# [What you have to do]
On the basis of the records below, report how many lines contain the word "learning". Nothing else should be given.

# [Saved data entries]
════════════════
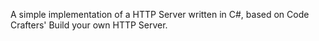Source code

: A simple implementation of a HTTP Server written in C#, based on Code Crafters' Build your own HTTP Server.
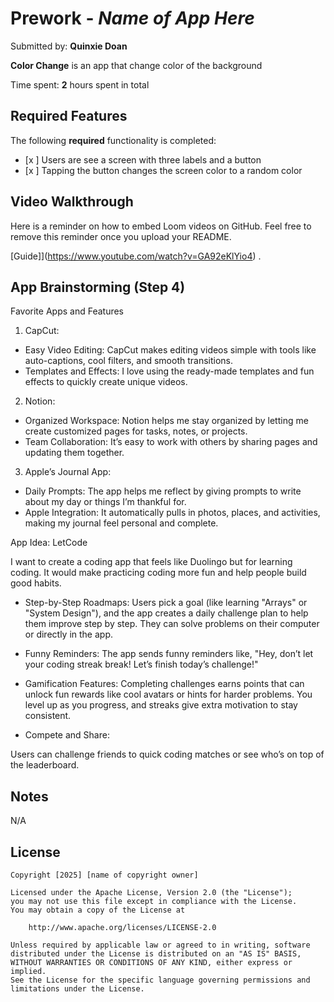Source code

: # Prework - *Name of App Here*

Submitted by: **Quinxie Doan**

**Color Change** is an app that change color of the background

Time spent: **2** hours spent in total

## Required Features

The following **required** functionality is completed:

- [x ] Users are see a screen with three labels and a button
- [x ] Tapping the button changes the screen color to a random color
 
## Video Walkthrough

Here is a reminder on how to embed Loom videos on GitHub. Feel free to remove this reminder once you upload your README. 

[Guide]](https://www.youtube.com/watch?v=GA92eKlYio4) .

## App Brainstorming (Step 4)
Favorite Apps and Features
1. CapCut:
- Easy Video Editing: CapCut makes editing videos simple with tools like auto-captions, cool filters, and smooth transitions.
- Templates and Effects: I love using the ready-made templates and fun effects to quickly create unique videos.
2. Notion:
- Organized Workspace: Notion helps me stay organized by letting me create customized pages for tasks, notes, or projects.
- Team Collaboration: It’s easy to work with others by sharing pages and updating them together.
3. Apple’s Journal App:
- Daily Prompts: The app helps me reflect by giving prompts to write about my day or things I’m thankful for.
- Apple Integration: It automatically pulls in photos, places, and activities, making my journal feel personal and complete.

App Idea: LetCode

I want to create a coding app that feels like Duolingo but for learning coding. It would make practicing coding more fun and help people build good habits.

- Step-by-Step Roadmaps:
Users pick a goal (like learning "Arrays" or "System Design"), and the app creates a daily challenge plan to help them improve step by step.
They can solve problems on their computer or directly in the app.

- Funny Reminders:
The app sends funny reminders like, "Hey, don’t let your coding streak break! Let’s finish today’s challenge!"

- Gamification Features:
Completing challenges earns points that can unlock fun rewards like cool avatars or hints for harder problems.
You level up as you progress, and streaks give extra motivation to stay consistent.

- Compete and Share:

Users can challenge friends to quick coding matches or see who’s on top of the leaderboard.
## Notes
N/A

## License

    Copyright [2025] [name of copyright owner]

    Licensed under the Apache License, Version 2.0 (the "License");
    you may not use this file except in compliance with the License.
    You may obtain a copy of the License at

        http://www.apache.org/licenses/LICENSE-2.0

    Unless required by applicable law or agreed to in writing, software
    distributed under the License is distributed on an "AS IS" BASIS,
    WITHOUT WARRANTIES OR CONDITIONS OF ANY KIND, either express or implied.
    See the License for the specific language governing permissions and
    limitations under the License.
════════════════
# [Reply to the exercise]
2